Source texts of formatted documents:
☆ ☆ ☆ ☆
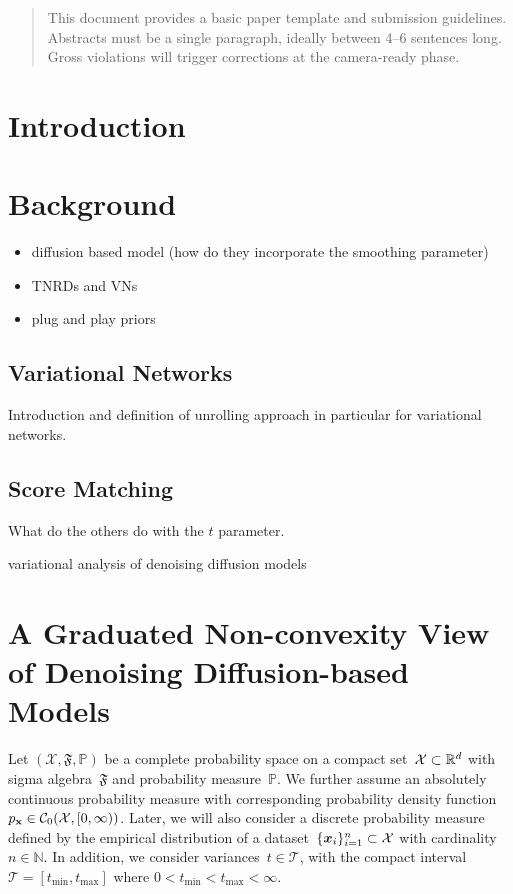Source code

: \documentclass[nohyperref]{article}
\newcommand{\N}{\mathbb{N}}
\renewcommand{\P}{\mathbb{P}}
\newcommand{\C}{\mathcal{C}}
\newcommand{\X}{\mathcal{X}}
\newcommand{\T}{\mathcal{T}}
\newcommand{\tmin}{t_\mathrm{min}}
\newcommand{\tmax}{t_\mathrm{max}}
\newcommand{\pdf}[1]{p_{#1}}
\theoremstyle{plain}
\theoremstyle{definition}
\theoremstyle{remark}
\begin{document}
\printAffiliationsAndNotice{\icmlEqualContribution} %

\begin{abstract}
This document provides a basic paper template and submission guidelines.
Abstracts must be a single paragraph, ideally between 4--6 sentences long.
Gross violations will trigger corrections at the camera-ready phase.
\end{abstract}

\section{Introduction}

\section{Background}

\begin{itemize}
    \item diffusion based model (how do they incorporate the smoothing parameter)
    \item TNRDs and VNs
    \item plug and play priors
\end{itemize}

\subsection{Variational Networks}
Introduction and definition of unrolling approach in particular for variational networks.

\subsection{Score Matching}

What do the others do with the $t$ parameter.

variational analysis of denoising diffusion models~\cite{HuLi21}

\section{A Graduated Non-convexity View of Denoising Diffusion-based Models} \label{sec:gnc}
Let $(\X,\mathfrak{F},\P)$ be a complete probability space on a compact set~$\X\subset\R^d$ with sigma algebra~$\mathfrak{F}$ and probability measure~$\P$.
We further assume an absolutely continuous probability measure with corresponding probability density function~$\pdf{\rvx}\in \C_0(\X,[0,\infty))$.
Later, we will also consider a discrete probability measure defined by the empirical distribution of a dataset~$\{\vx_i\}_{i=1}^n\subset\X$ with cardinality~$n\in\N$.
In addition, we consider variances~$t\in\T$, with the compact interval~$\T=[\tmin,\tmax]$ where $0<\tmin<\tmax<\infty$.
\end{document}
☆ ☆ ☆ ☆
▶ _EXERCISE AIM_
What are the lines, exactly as written above, from the line with "Abstracts must be" to the line with "and probability measure~$\P$.", both included? Output only those.

▶ _RESULT FOR THIS EXERCISE_
Abstracts must be a single paragraph, ideally between 4--6 sentences long.
Gross violations will trigger corrections at the camera-ready phase.
\end{abstract}

\section{Introduction}

\section{Background}

\begin{itemize}
    \item diffusion based model (how do they incorporate the smoothing parameter)
    \item TNRDs and VNs
    \item plug and play priors
\end{itemize}

\subsection{Variational Networks}
Introduction and definition of unrolling approach in particular for variational networks.

\subsection{Score Matching}

What do the others do with the $t$ parameter.

variational analysis of denoising diffusion models~\cite{HuLi21}

\section{A Graduated Non-convexity View of Denoising Diffusion-based Models} \label{sec:gnc}
Let $(\X,\mathfrak{F},\P)$ be a complete probability space on a compact set~$\X\subset\R^d$ with sigma algebra~$\mathfrak{F}$ and probability measure~$\P$.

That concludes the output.